**Work required**
The only thing to send back is the number of lines below that hold the string "drive".

- Opening Delimiter -

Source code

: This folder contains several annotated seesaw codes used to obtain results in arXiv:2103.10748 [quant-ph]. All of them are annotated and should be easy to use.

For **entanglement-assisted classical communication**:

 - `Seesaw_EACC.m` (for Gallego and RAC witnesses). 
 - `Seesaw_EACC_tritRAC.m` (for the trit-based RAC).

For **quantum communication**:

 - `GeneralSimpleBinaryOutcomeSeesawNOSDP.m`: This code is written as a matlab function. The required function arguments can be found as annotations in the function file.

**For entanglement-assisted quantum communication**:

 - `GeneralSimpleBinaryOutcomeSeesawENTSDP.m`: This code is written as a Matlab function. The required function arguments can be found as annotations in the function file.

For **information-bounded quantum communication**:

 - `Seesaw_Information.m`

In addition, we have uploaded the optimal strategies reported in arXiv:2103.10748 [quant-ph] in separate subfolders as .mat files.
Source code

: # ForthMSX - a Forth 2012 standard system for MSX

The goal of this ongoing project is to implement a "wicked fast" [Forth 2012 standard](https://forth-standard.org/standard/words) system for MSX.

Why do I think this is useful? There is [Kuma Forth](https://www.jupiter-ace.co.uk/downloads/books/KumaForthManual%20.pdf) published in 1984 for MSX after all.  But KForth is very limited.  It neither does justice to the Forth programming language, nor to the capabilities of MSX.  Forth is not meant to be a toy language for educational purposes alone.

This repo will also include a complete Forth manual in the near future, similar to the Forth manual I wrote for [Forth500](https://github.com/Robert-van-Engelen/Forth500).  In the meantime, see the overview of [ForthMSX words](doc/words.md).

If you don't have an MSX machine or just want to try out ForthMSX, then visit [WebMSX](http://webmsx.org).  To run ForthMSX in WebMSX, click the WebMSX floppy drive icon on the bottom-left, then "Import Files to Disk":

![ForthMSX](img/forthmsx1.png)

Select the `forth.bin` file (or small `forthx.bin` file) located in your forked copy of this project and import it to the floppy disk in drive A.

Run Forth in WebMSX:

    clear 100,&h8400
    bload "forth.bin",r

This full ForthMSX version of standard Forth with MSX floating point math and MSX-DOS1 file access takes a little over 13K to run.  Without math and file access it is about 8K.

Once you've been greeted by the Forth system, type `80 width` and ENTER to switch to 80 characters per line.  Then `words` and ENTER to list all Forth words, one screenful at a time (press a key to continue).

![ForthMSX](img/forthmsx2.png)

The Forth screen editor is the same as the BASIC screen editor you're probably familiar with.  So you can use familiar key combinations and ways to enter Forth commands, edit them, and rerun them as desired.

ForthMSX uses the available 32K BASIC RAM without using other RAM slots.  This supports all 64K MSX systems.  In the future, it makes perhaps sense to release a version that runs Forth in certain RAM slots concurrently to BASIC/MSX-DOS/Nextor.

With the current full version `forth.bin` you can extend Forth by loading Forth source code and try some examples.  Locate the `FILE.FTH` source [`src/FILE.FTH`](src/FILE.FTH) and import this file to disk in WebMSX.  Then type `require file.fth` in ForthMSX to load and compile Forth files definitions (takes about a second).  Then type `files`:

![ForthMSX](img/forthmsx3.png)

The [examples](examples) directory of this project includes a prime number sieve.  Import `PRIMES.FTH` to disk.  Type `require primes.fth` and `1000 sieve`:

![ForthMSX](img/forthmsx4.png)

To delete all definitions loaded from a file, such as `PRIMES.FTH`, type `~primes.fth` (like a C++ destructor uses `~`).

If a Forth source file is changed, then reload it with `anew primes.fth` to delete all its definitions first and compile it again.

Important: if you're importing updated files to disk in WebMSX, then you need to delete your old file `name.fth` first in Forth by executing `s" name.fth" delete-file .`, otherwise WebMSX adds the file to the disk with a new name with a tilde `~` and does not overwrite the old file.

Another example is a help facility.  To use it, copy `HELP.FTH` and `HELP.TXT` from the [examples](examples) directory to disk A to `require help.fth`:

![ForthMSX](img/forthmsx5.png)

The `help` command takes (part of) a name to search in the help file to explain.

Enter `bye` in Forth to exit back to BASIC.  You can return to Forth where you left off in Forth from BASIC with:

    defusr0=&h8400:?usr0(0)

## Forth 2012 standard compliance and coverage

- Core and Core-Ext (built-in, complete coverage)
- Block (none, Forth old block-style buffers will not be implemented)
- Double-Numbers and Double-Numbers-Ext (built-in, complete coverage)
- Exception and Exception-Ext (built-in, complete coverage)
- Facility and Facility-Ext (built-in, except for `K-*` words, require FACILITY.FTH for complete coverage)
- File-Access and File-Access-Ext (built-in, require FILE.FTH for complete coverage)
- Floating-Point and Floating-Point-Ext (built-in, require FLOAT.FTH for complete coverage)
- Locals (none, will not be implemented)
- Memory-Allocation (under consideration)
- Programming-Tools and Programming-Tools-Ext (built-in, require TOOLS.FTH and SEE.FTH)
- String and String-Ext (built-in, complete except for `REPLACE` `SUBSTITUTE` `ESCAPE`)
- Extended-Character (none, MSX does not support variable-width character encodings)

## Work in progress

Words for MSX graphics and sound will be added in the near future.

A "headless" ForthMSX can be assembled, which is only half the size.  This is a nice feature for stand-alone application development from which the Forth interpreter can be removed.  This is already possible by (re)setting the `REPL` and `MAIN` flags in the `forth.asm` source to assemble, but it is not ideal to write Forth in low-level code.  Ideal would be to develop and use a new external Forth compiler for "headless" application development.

- Closing Delimiter -

**Answer to the exercise**
2